Abstract

Cardiac resynchronization (CRT) has evolved as a therapeutic add-on tool in patients with refractory heart failure. Additional pacing of the left ventricle leads to relevant clinical and hemodynamic improvement. Optimized programming of these pacing systems may modulate therapeutic efficacy. Optimal atrio-ventricular (AV) and ventriculo-ventricular (VV) delay programming is documented to increase invasively and non-invasively determined parameters of cardiac hemodynamics. In this manuscript different options for determining optimal AV and VV delay are discussed and a pragmatic approach to optimize CRT programming is detailed. VV delay needs to be optimized as a first step of programming. Different techniques may estimate the individual need for sequential ventricular pacing. Especially electrocardiographic criteria during right and left ventricular pacing may approximate the time-delay for pre-excitation.
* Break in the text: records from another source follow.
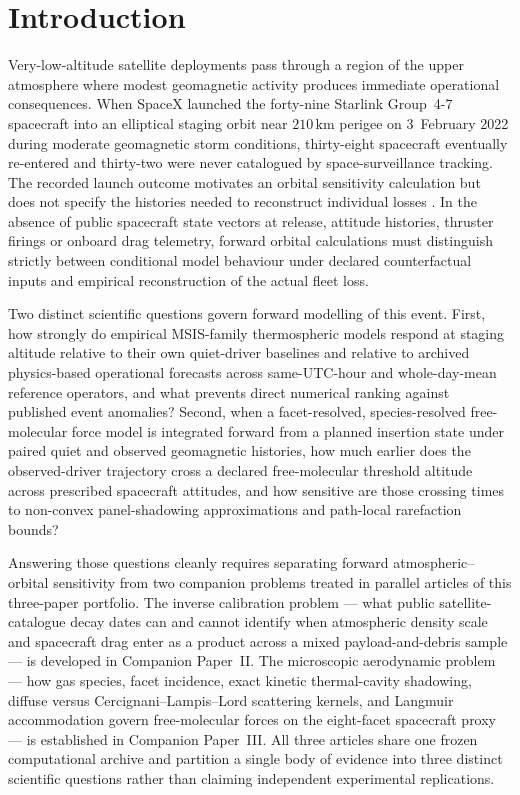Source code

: \documentclass[12pt]{article}
\newcommand{\unit}[1]{\,\mathrm{#1}}
\begin{document}
\section{Introduction}
\label{sec:intro}

Very-low-altitude satellite deployments pass through a region of the upper atmosphere where modest geomagnetic activity produces immediate operational consequences. When SpaceX launched the forty-nine Starlink Group~4-7 spacecraft into an elliptical staging orbit near $210\unit{km}$ perigee on 3~February 2022 during moderate geomagnetic storm conditions, thirty-eight spacecraft eventually re-entered and thirty-two were never catalogued by space-surveillance tracking. The recorded launch outcome motivates an orbital sensitivity calculation but does not specify the histories needed to reconstruct individual losses \citep{guarnieri2025}. In the absence of public spacecraft state vectors at release, attitude histories, thruster firings or onboard drag telemetry, forward orbital calculations must distinguish strictly between conditional model behaviour under declared counterfactual inputs and empirical reconstruction of the actual fleet loss.

Two distinct scientific questions govern forward modelling of this event. First, how strongly do empirical MSIS-family thermospheric models respond at staging altitude relative to their own quiet-driver baselines and relative to archived physics-based operational forecasts across same-UTC-hour and whole-day-mean reference operators, and what prevents direct numerical ranking against published event anomalies? Second, when a facet-resolved, species-resolved free-molecular force model is integrated forward from a planned insertion state under paired quiet and observed geomagnetic histories, how much earlier does the observed-driver trajectory cross a declared free-molecular threshold altitude across prescribed spacecraft attitudes, and how sensitive are those crossing times to non-convex panel-shadowing approximations and path-local rarefaction bounds?

Answering those questions cleanly requires separating forward atmospheric--orbital sensitivity from two companion problems treated in parallel articles of this three-paper portfolio. The inverse calibration problem --- what public satellite-catalogue decay dates can and cannot identify when atmospheric density scale and spacecraft drag enter as a product across a mixed payload-and-debris sample --- is developed in Companion Paper~II. The microscopic aerodynamic problem --- how gas species, facet incidence, exact kinetic thermal-cavity shadowing, diffuse versus Cercignani--Lampis--Lord scattering kernels, and Langmuir accommodation govern free-molecular forces on the eight-facet spacecraft proxy --- is established in Companion Paper~III. All three articles share one frozen computational archive and partition a single body of evidence into three distinct scientific questions rather than claiming independent experimental replications.
\end{document}
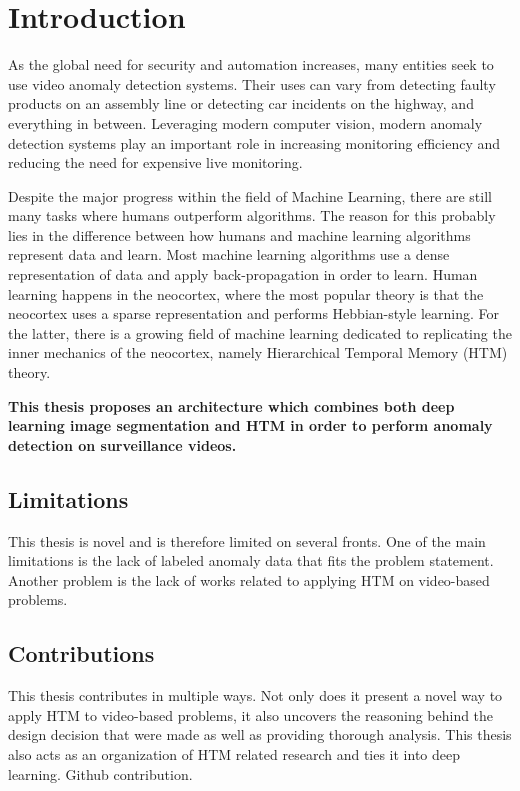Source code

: \chapter{Introduction}
As the global need for security and automation increases, many entities seek to use video anomaly detection systems. Their uses can vary from detecting faulty products on an assembly line or detecting car incidents on the highway, and everything in between. Leveraging modern computer vision, modern anomaly detection systems play an important role in increasing monitoring efficiency and reducing the need for expensive live monitoring.\par
Despite the major progress within the field of Machine Learning, there are still many tasks where humans outperform algorithms. The reason for this probably lies in the difference between how humans and machine learning algorithms represent data and learn. Most machine learning algorithms use a dense representation of data and apply back-propagation in order to learn. Human learning happens in the neocortex, where the most popular theory is that the neocortex uses a sparse representation and performs Hebbian-style learning. For the latter, there is a growing field of machine learning dedicated to replicating the inner mechanics of the neocortex, namely Hierarchical Temporal Memory (HTM) theory. \par
\textbf{This thesis proposes an architecture which combines both deep learning image segmentation and HTM in order to perform anomaly detection on surveillance videos. }
\section{Limitations}
This thesis is novel and is therefore limited on several fronts. One of the main limitations is the lack of labeled anomaly data that fits the problem statement. Another problem is the lack of works related to applying HTM on video-based problems.
\section{Contributions}
This thesis contributes in multiple ways. Not only does it present a novel way to apply HTM to video-based problems, it also uncovers the reasoning behind the design decision that were made as well as providing thorough analysis. This thesis also acts as an organization of HTM related research and ties it into deep learning.
Github contribution.
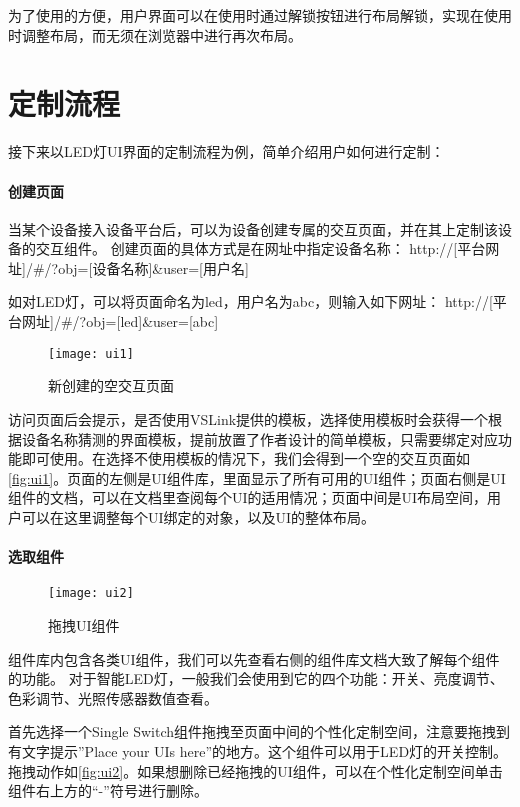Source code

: 为了使用的方便，用户界面可以在使用时通过解锁按钮进行布局解锁，实现在使用时调整布局，而无须在浏览器中进行再次布局。

\section{定制流程}
接下来以LED灯UI界面的定制流程为例，简单介绍用户如何进行定制：
\paragraph{创建页面}
当某个设备接入设备平台后，可以为设备创建专属的交互页面，并在其上定制该设备的交互组件。
创建页面的具体方式是在网址中指定设备名称：
http://[平台网址]/\#/?obj=[设备名称]\&user=[用户名]

如对LED灯，可以将页面命名为led，用户名为abc，则输入如下网址：
http://[平台网址]/\#/?obj=[led]\&user=[abc]

\begin{figure}[htb]
	\centering
	\texttt{[image: ui1]}
	\caption{新创建的空交互页面}
	\label{fig:ui1}
\end{figure}

访问页面后会提示，是否使用VSLink提供的模板，选择使用模板时会获得一个根据设备名称猜测的界面模板，提前放置了作者设计的简单模板，只需要绑定对应功能即可使用。在选择不使用模板的情况下，我们会得到一个空的交互页面如\autoref{fig:ui1}。页面的左侧是UI组件库，里面显示了所有可用的UI组件；页面右侧是UI组件的文档，可以在文档里查阅每个UI的适用情况；页面中间是UI布局空间，用户可以在这里调整每个UI绑定的对象，以及UI的整体布局。

\paragraph{选取组件}

\begin{figure}[htb]
	\centering
	\texttt{[image: ui2]}
	\caption{拖拽UI组件}
	\label{fig:ui2}
\end{figure}

组件库内包含各类UI组件，我们可以先查看右侧的组件库文档大致了解每个组件的功能。
对于智能LED灯，一般我们会使用到它的四个功能：开关、亮度调节、色彩调节、光照传感器数值查看。

首先选择一个Single Switch组件拖拽至页面中间的个性化定制空间，注意要拖拽到有文字提示”Place your UIs here”的地方。这个组件可以用于LED灯的开关控制。拖拽动作如\autoref{fig:ui2}。如果想删除已经拖拽的UI组件，可以在个性化定制空间单击组件右上方的“-”符号进行删除。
Delay between aortic and pulmonic valve ejection can be determined using Doppler echocardiography may identify patients who benefit from sequential pacing. Optimizing AV delay is a domain of Doppler echocardiography where using a simple formula the AV delay that produces the best diastolic resynchronization of left atrial contraction and left ventricular ejection can be calculated.Using the above mentioned techniques a pragmatic, easy and fast method for increasing CRT performance can be established. In cases of worsening heart failure or relevant changes of left ventricular dimensions adaptions (re-optimization) of VV and AV delay may be needed.